Traditional AI training models often fall into the "result-oriented" trap, where the model is rewarded for the final answer being correct. This mechanism can lead AI to take shortcuts, guessing answers to get rewards, even if the intermediate logic is chaotic or incorrect. DeepSeek pointed out in its technical paper that a correct answer does not guarantee correct reasoning. To eliminate this "slacker" behavior, Math-V2 adopted a strict "harden process" strategy. The model must demonstrate clear and rigorous step-by-step derivation. If any logical break occurs in the middle steps, even if the final result is correct, the system will not give positive feedback. This shift forces AI to truly understand the problem logic rather than relying on probability luck.

To accurately evaluate these complex reasoning steps, DeepSeek created a multi-level "meta-verification" (Meta-Verification) mechanism.
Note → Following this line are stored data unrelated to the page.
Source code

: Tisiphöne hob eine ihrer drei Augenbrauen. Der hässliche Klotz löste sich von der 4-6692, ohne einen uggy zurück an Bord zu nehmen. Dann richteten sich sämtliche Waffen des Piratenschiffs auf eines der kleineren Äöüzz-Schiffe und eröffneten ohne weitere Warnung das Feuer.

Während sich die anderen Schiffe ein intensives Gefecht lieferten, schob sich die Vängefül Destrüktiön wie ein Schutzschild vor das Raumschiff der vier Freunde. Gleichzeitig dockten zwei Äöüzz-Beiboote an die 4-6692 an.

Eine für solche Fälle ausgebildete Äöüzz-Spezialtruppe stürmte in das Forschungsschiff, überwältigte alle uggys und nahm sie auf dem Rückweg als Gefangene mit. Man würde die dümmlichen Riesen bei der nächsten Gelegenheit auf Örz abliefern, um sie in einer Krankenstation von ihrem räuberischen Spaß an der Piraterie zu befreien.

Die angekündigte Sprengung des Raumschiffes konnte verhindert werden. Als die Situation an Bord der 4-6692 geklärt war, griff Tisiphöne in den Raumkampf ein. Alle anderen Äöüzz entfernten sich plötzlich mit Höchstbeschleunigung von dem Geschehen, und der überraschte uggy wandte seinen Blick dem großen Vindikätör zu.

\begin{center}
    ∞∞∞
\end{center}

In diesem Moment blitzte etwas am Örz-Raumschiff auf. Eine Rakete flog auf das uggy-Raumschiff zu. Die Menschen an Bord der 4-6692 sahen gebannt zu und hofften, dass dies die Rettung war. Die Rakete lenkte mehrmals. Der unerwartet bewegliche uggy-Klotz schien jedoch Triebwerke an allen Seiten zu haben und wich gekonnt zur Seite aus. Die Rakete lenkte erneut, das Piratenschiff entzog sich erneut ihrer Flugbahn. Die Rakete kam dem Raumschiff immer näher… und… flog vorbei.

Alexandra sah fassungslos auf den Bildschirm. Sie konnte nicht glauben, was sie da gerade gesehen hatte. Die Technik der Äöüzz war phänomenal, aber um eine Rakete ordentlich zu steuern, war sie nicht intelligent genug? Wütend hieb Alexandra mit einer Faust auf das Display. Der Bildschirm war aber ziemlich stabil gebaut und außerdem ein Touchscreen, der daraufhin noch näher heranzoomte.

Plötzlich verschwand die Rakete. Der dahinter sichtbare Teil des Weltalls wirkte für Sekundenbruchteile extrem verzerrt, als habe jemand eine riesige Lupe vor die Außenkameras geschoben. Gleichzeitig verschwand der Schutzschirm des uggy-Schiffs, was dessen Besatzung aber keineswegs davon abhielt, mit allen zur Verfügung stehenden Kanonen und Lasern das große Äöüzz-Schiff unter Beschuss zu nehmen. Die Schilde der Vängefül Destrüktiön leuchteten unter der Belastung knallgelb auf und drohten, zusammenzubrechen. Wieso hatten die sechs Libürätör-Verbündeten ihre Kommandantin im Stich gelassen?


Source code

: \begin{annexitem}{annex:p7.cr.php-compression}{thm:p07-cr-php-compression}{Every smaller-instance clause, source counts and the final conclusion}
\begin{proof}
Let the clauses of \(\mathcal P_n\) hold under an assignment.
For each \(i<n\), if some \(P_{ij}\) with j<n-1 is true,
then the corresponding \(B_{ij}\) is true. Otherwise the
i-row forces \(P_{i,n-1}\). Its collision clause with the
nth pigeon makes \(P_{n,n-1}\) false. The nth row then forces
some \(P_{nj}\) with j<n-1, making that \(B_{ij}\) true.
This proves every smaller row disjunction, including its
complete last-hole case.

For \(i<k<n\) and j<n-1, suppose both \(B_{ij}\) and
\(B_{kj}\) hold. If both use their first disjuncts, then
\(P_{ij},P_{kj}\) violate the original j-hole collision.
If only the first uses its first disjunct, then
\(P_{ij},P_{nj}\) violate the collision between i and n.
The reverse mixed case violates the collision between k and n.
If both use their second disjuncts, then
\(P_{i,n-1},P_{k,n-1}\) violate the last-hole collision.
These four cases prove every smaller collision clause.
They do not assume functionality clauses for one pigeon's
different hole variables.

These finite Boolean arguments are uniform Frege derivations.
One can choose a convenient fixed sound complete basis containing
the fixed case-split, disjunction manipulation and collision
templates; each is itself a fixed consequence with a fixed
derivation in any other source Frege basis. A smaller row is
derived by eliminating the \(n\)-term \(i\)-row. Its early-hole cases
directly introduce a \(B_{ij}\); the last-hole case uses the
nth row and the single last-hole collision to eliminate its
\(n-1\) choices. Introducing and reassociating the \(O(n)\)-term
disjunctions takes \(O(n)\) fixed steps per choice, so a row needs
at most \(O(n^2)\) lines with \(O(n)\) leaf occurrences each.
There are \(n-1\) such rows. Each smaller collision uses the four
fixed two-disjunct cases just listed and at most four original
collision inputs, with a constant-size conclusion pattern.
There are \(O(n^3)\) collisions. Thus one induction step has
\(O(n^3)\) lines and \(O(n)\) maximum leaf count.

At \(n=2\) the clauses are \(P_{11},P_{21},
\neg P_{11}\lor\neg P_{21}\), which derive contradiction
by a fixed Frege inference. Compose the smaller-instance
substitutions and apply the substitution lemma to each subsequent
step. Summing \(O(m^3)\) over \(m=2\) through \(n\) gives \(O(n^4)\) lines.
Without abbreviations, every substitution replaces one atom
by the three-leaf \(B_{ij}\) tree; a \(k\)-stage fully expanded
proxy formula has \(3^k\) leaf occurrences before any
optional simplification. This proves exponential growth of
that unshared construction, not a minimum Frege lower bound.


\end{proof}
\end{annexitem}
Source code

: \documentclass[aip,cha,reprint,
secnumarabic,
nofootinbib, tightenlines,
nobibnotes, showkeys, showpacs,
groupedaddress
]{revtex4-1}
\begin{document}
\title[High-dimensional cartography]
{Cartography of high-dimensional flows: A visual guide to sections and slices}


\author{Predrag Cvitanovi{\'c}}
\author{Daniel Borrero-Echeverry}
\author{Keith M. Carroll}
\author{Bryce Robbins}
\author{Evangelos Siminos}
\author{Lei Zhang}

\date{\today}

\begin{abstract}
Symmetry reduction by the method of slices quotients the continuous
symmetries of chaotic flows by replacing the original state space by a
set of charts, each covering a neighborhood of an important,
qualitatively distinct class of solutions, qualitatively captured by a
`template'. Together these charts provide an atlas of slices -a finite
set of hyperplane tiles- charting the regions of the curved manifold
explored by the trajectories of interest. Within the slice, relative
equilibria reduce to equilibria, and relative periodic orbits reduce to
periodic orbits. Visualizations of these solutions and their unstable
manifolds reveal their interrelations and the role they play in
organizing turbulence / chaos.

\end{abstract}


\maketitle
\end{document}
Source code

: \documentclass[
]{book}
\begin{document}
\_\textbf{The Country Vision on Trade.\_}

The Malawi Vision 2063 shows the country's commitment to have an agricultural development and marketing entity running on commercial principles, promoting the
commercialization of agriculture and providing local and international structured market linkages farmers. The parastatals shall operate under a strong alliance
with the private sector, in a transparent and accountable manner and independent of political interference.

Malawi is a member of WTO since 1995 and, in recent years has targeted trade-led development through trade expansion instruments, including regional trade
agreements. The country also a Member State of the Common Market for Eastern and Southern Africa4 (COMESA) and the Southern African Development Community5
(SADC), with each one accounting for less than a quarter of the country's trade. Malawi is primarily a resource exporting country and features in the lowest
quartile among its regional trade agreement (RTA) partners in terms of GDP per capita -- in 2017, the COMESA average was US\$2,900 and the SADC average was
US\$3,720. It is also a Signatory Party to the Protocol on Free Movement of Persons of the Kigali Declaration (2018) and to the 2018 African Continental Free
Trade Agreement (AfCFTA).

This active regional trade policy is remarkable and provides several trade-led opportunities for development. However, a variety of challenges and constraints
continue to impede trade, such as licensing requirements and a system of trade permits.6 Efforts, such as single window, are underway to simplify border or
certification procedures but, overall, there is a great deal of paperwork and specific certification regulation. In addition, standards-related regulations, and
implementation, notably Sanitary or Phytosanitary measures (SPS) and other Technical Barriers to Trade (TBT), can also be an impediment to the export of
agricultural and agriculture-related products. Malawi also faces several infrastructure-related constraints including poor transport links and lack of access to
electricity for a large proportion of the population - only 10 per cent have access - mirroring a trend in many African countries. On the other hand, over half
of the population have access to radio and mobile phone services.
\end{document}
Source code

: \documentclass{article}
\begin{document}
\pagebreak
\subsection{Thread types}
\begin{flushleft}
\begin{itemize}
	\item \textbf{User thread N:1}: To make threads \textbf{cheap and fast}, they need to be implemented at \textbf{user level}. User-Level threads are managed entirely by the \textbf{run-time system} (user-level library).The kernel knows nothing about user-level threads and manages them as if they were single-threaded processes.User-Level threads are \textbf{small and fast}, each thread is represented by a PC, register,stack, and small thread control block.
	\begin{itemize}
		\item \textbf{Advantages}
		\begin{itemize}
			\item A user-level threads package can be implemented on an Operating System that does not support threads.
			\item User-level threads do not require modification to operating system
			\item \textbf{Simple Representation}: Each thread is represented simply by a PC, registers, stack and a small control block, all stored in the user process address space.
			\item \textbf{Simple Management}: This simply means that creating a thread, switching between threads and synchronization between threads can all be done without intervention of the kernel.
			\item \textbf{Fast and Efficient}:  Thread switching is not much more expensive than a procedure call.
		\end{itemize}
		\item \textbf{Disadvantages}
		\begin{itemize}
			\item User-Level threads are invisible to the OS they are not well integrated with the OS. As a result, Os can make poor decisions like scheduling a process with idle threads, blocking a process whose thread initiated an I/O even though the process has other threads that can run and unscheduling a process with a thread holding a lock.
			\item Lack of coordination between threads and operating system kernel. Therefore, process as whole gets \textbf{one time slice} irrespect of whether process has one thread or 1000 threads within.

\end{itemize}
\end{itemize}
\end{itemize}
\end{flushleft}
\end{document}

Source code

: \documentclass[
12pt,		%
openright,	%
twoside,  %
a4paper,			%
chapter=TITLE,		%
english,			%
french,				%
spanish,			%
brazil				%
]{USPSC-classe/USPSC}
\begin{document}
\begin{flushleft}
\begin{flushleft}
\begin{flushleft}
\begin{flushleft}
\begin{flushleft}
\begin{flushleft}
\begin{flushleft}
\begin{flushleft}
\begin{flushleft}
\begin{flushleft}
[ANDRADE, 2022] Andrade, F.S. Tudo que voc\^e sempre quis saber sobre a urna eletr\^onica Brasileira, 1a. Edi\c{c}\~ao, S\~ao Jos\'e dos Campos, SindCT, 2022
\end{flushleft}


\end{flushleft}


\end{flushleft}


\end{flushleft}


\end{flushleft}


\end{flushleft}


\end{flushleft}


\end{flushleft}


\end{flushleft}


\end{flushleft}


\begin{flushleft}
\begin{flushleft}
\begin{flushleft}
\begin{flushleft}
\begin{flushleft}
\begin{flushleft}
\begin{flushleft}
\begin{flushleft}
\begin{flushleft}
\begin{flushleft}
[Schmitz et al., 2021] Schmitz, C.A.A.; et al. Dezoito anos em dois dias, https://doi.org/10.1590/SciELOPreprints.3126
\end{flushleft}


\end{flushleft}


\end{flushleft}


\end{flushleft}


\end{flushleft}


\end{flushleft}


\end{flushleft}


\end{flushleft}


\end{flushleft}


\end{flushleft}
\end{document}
Evaluating the problem-solving steps for AI used to be a highly challenging task, and a single AI evaluator could easily make mistakes. Therefore, the team designed a supervisory architecture similar to "Russian dolls": after the AI "student" solves the problem and the AI "teacher" grades it, a higher-level "principal" role is introduced to review the reasonableness of the grading. If the "teacher" makes a mistake, the "principal" will correct it. This nested supervision system directly increased the confidence level of the scoring system from 0.85 to 0.96, greatly ensuring the quality of the training data.
More notably, Math-V2 demonstrated a self-reflection ability similar to humans' "three-self examination." When dealing with high-level theorem proofs, the model no longer rushes directly to the end but, like a rigorous mathematician, pauses and reflects during the reasoning process using test-time compute. Once a logical flaw is detected, the model will autonomously discard and rewrite until the logical chain is flawless. This evolution from blind computation to thoughtful consideration indicates that the path to superintelligence is not only about stacking computing power but also requires this wisdom of "looking back."
Powerful counterattack of the open-source ecosystem
The release of DeepSeek Math-V2 caused strong reactions in overseas developer communities, with the media referring to it as "The Whale is back." Market analysts believe that DeepSeek defeated Google's award-winning model by 10 percentage points on the basic benchmark, breaking the long-standing monopoly of closed-source giants in top reasoning models.
A senior algorithm engineer told Observers said: "DeepSeek validated the feasibility of 'self-verified reasoning paths.' Mathematical reasoning capability is the cornerstone of tasks such as code generation and scientific computing. Industry generally speculates that DeepSeek is likely to transfer this logical verification capability to programming models (Coding), which would have a significant impact on the existing code assistance tool market."
Currently, global AI large models are in a critical window period for evolving from "text generation" to "logical reasoning." DeepSeek's "showcase" not only proves the competitiveness of domestic models in high-end algorithms but also provides a clear technical evolution path for the open-source community — that is, achieving a qualitative leap in machine intelligence by building rigorous verification mechanisms rather than simply stacking computing power.
At present, the code and weights of DeepSeek's new model have been fully open-sourced on Hugging Face and GitHub platforms. The industry is expecting further actions from the model in general flagship models.
Original article: https://www.toutiao.com/article/7577670378303144475/
Statement: This article represents the views of the author. Please express your opinion below with the [up/down] buttons.